▶ _What you have to do_: Exactly as given, reproduce the records in full.

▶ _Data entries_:
────────

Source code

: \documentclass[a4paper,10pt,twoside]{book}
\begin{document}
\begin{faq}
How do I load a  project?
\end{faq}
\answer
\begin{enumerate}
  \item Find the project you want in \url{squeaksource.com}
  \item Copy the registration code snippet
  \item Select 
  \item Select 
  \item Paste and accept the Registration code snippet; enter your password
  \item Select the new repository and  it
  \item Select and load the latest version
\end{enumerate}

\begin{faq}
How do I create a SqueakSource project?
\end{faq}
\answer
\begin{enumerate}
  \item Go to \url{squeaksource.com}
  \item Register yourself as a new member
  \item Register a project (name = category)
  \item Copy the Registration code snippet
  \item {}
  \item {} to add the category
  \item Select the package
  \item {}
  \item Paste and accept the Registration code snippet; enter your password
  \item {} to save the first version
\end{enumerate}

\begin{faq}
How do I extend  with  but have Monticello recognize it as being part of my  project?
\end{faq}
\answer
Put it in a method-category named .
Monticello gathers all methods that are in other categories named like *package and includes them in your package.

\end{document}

────────

▶ _Result_:
Source code

: \documentclass[a4paper,10pt,twoside]{book}
\begin{document}
\begin{faq}
How do I load a  project?
\end{faq}
\answer
\begin{enumerate}
  \item Find the project you want in \url{squeaksource.com}
  \item Copy the registration code snippet
  \item Select 
  \item Select 
  \item Paste and accept the Registration code snippet; enter your password
  \item Select the new repository and  it
  \item Select and load the latest version
\end{enumerate}

\begin{faq}
How do I create a SqueakSource project?
\end{faq}
\answer
\begin{enumerate}
  \item Go to \url{squeaksource.com}
  \item Register yourself as a new member
  \item Register a project (name = category)
  \item Copy the Registration code snippet
  \item {}
  \item {} to add the category
  \item Select the package
  \item {}
  \item Paste and accept the Registration code snippet; enter your password
  \item {} to save the first version
\end{enumerate}

\begin{faq}
How do I extend  with  but have Monticello recognize it as being part of my  project?
\end{faq}
\answer
Put it in a method-category named .
Monticello gathers all methods that are in other categories named like *package and includes them in your package.

\end{document}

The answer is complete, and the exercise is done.